EX-99.3 86 dex993.htm FORM OF LETTER TO CLIENTS Form of Letter to Clients

Exhibit 99.3

Universal City Development Partners, Ltd.

UCDP Finance, Inc.

Offer to Exchange

Up to $400,000,000 Principal Amount Outstanding of

8 7/8% Senior Notes due 2015 and the guarantees thereof

for

a Like Principal Amount of

8 7/8% Senior Notes due 2015 and the guarantees thereof

which have been registered under the Securities Act of 1933

and

Up to $225,000,000 Principal Amount Outstanding of

10 7/8% Senior Subordinated Notes due 2016 and the guarantees thereof

for

a Like Principal Amount of

10 7/8% Senior Subordinated Notes due 2016 and the guarantees thereof

that have been registered under the Securities Act of 1933

Pursuant to the Prospectus, dated                 , 2010

To Our Clients:

Enclosed for your consideration is a Prospectus dated                 , 2010 (the “Prospectus”) and the related letter of transmittal (the “Letter of Transmittal”), relating to the offer (the “Exchange Offer”) of Universal City Development Partners, Inc., a Florida limited partnership (“UDCP”), and UCDP Finance, Inc., a Florida corporation (“UCDP Finance” and, together with UCDP, the “Registrants”), to exchange (i) up to $400,000,000 aggregate principal amount of registered 8 7/8% Senior Notes due 2015 of the Registrants, which will be freely transferable (the “Senior Exchange Notes”), and the guarantees thereof for any and all of the Registrants’ outstanding 8 7/8% Senior Notes due 2015, which have certain transfer restrictions (the “Senior Original Notes”), and the guarantees thereof, and (ii) up to $225,000,000 aggregate principal amount of registered 10 7/8% Senior Subordinated Notes due 2016 of the Registrants, which will be freely transferable (the “Senior Subordinated Exchange Notes” and, together with the Senior Exchange Notes, the “Exchange Notes”), and the guarantees thereof for any and all of the Registrants’ outstanding 10 7/8% Senior Subordinated Notes due 2016, which have certain transfer restrictions (the “Senior Subordinated Original Notes” and, together with the Senior Original Notes, the “Original Notes”), and the guarantees thereof, in each case upon the terms and subject to the conditions described in the Prospectus and the related Letter of Transmittal.
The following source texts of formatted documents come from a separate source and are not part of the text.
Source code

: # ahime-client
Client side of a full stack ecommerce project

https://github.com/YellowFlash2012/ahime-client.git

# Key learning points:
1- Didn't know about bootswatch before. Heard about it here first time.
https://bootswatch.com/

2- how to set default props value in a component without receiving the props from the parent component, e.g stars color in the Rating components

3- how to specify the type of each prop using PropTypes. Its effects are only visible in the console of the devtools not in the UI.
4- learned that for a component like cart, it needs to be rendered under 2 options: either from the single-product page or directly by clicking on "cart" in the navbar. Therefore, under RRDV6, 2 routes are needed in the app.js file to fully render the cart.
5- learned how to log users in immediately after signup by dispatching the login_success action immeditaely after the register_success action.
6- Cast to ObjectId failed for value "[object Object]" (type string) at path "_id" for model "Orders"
The Exchange Offer is intended to satisfy certain obligations of the Registrants contained in the Registration Rights Agreement dated November 6, 2009, among the Registrants, the guarantors listed on the signature pages thereto, and J.P. Morgan Securities Inc., as representative for each of the initial purchasers of the Senior Original Notes and the Registration Rights Agreement dated November 6, 2009, among the Registrants, the guarantors listed on the signature pages thereto, and J.P. Morgan Securities Inc., as representative for each of the initial purchasers of the Senior Subordinated Original Notes.

This material is being forwarded to you as the beneficial owner of the Original Notes carried by us for your account but not registered in your name. A tender of such Original Notes may only be made by us as the holder of record and pursuant to your instructions, unless you obtain a properly completed bond power from us or arrange to have the Original Notes registered in your name.
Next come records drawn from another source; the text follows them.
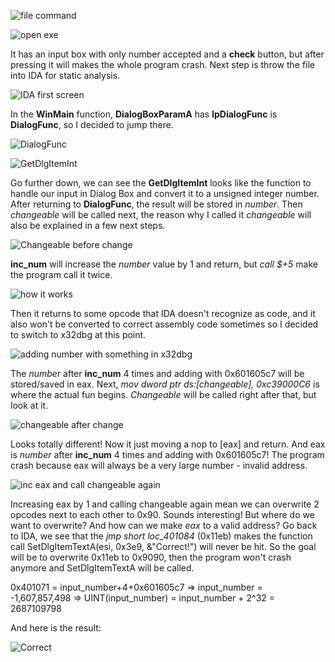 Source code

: ![file command](https://media.discordapp.net/attachments/1001097982957068298/1087932235119853669/image.png)

![open exe](https://cdn.discordapp.com/attachments/1001097982957068298/1087933252066615347/image.png)

It has an input box with only number accepted and a **check** button, but after pressing it will makes the whole program crash.
Next step is throw the file into IDA for static analysis.

![IDA first screen](https://cdn.discordapp.com/attachments/1001097982957068298/1087952500168077393/image.png)

In the **WinMain** function, **DialogBoxParamA** has **lpDialogFunc** is **DialogFunc**, so I decided to jump there.

![DialogFunc](https://cdn.discordapp.com/attachments/1001097982957068298/1087952774861443162/image.png)

![GetDlgItemInt](https://cdn.discordapp.com/attachments/1001097982957068298/1087952907489529907/image.png)

Go further down, we can see the **GetDlgItemInt** looks like the function to handle our input in Dialog Box and convert it to a unsigned integer number.
After returning to **DialogFunc**, the result will be stored in *number*. Then *changeable* will be called next, the reason why I called it *changeable* will also be explained in a few next steps.

![Changeable before change](https://media.discordapp.net/attachments/1001097982957068298/1087955580557205566/image.png)

**inc_num** will increase the *number* value by 1 and return, but *call $+5* make the program call it twice.

![how it works](https://cdn.discordapp.com/attachments/1001097982957068298/1087957683375710288/image.png)

Then it returns to some opcode that IDA doesn't recognize as code, and it also won't be converted to correct assembly code sometimes so I decided to switch to x32dbg at this point.

![adding number with something in x32dbg](https://media.discordapp.net/attachments/1001097982957068298/1087943960179265606/image.png)

The *number* after **inc_num** 4 times and adding with 0x601605c7 will be stored/saved in eax. Next, *mov dword ptr ds:[changeable], 0xc39000C6* is where the actual fun begins.
*Changeable* will be called right after that, but look at it.

![changeable after change](https://media.discordapp.net/attachments/1001097982957068298/1087945438541398097/image.png)

Looks totally different! Now it just moving a nop to [eax] and return. And eax is *number* after **inc_num** 4 times and adding with 0x601605c7! The program crash because eax will always be a very large number - invalid address.

![inc eax and call changeable again](https://media.discordapp.net/attachments/1001097982957068298/1087946410139332699/image.png)

Increasing eax by 1 and calling changeable again mean we can overwrite 2 opcodes next to each other to 0x90. Sounds interesting! But where do we want to overwrite? And how can we make *eax* to a valid address?
Go back to IDA, we see that the *jmp short loc_401084* (0x11eb) makes the function call SetDlgItemTextA(esi, 0x3e9, &"Correct!") will never be hit.
So the goal will be to overwrite 0x11eb to 0x9090, then the program won't crash anymore and SetDlgItemTextA will be called.

0x401071 = input_number+4+0x601605c7 => input_number = -1,607,857,498 => UINT(input_number) = input_number + 2^32 = 2687109798

And here is the result:

![Correct](https://media.discordapp.net/attachments/1001097982957068298/1087951556634226708/image.png)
Accordingly, we request instructions as to whether you wish us to tender on your behalf the Original Notes held by us for your account, pursuant to the terms and conditions set forth in the enclosed Prospectus and Letter of Transmittal.

Please forward your instructions to us as promptly as possible in order to permit us to tender the Original Notes on your behalf in accordance with the provisions of the Exchange Offer. The Exchange Offer will expire at 5:00 p.m., New York City time, on                     , 2010 (such date and time, the “Expiration Date”), unless


extended by the Registrants. Any Original Notes tendered pursuant to the Exchange Offer may be withdrawn any time prior to the Expiration Date.
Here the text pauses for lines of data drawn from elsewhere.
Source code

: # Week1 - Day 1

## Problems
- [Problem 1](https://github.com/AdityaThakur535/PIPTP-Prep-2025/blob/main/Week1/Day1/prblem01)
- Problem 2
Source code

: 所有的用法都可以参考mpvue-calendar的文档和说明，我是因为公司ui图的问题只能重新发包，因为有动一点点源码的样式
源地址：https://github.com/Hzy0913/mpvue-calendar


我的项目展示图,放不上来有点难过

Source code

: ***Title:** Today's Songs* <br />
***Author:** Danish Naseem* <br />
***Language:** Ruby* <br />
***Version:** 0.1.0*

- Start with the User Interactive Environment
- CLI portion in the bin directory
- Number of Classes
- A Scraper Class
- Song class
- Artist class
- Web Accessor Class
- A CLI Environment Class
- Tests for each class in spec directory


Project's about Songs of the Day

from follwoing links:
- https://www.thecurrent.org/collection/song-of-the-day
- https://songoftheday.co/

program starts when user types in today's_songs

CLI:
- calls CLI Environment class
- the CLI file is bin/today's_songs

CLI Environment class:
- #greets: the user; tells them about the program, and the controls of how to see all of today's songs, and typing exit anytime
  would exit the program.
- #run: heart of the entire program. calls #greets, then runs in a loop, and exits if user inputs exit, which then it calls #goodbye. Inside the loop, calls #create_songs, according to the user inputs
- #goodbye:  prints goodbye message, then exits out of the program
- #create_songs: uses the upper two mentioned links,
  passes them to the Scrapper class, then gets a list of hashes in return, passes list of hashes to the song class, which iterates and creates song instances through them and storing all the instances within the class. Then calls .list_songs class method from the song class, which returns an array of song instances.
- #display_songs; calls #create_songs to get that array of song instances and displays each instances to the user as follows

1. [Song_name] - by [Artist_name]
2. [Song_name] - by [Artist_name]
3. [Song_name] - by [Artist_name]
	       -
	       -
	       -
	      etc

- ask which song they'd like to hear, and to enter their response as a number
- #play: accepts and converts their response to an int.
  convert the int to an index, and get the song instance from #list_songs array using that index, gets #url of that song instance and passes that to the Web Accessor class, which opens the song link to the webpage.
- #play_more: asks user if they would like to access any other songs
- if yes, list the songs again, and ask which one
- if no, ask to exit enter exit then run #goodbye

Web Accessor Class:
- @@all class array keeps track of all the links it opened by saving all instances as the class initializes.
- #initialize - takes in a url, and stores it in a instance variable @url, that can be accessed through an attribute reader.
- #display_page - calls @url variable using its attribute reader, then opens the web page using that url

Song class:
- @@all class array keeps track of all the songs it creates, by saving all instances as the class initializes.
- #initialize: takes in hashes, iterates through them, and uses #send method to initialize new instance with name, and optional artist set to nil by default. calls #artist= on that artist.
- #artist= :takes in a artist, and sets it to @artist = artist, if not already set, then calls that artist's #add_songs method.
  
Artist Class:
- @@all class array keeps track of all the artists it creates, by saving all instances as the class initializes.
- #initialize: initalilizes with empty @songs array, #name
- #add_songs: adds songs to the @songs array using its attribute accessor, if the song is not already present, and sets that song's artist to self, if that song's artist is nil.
Your attention is directed to the following:

 

1. The Exchange Offer is for any and all Original Notes.

 

2. The Exchange Offer is subject to certain conditions set forth in the Prospectus in the section captioned “The exchange offer—Conditions to the exchange offer.”

 

3. The Exchange Offer expires at 5:00 p.m., New York City time, on the Expiration Date, unless extended by the Registrants.

If you wish to have us tender your Original Notes, please instruct us to do so by completing, executing and returning to us the instruction form on the back of this letter.

The Letter of Transmittal is furnished to you for information only and may not be used directly by you to tender Original Notes, unless you obtain a properly completed bond power from us or arrange to have the Original Notes registered in your name.


INSTRUCTIONS WITH RESPECT TO THE EXCHANGE OFFER

The undersigned acknowledge(s) receipt of this letter and the enclosed materials referred to herein relating to the Exchange Offer made by the Registrants with respect to the Original Notes.

This will instruct you to tender the Original Notes held by you for the account of the undersigned, upon and subject to the terms and conditions set forth in the Prospectus and the related Letter of Transmittal.

¨    Please tender the Original Notes held by you for the account of the undersigned as indicated below:

 

    Aggregate Principal Amount of Senior Original Notes

8 7/8% Senior Notes due 2015

 
   
 

(must be an amount equal to $2,000 principal

amount or integral multiples of $1,000 in excess thereof)

 

¨ Please do not tender any Original Notes held by you for the account of the undersigned.

  Aggregate Principal Amount of Senior Subordinated Original Notes

 

10 7/8% Senior Subordinated Notes due 2016.          
       

(must be an amount equal to $2,000 principal amount or integral multiples of $1,000 in excess thereof)

 

¨ Please do not tender any Original Notes held by you for the account of the undersigned.

 

  
Signature(s)
  
  
Please print name(s) here
Dated:                                                  , 2010
  
  
Address(es)
  
Area Code(s) and Telephone Number(s)
  
Tax Identification or Social Security No(s).


None of the Original Notes held by us for your account will be tendered unless we receive written instructions from you to do so. Unless a specific contrary instruction is given in the space provided, your signature(s) hereon shall constitute an instruction to us to tender all the Original Notes held by us for your account.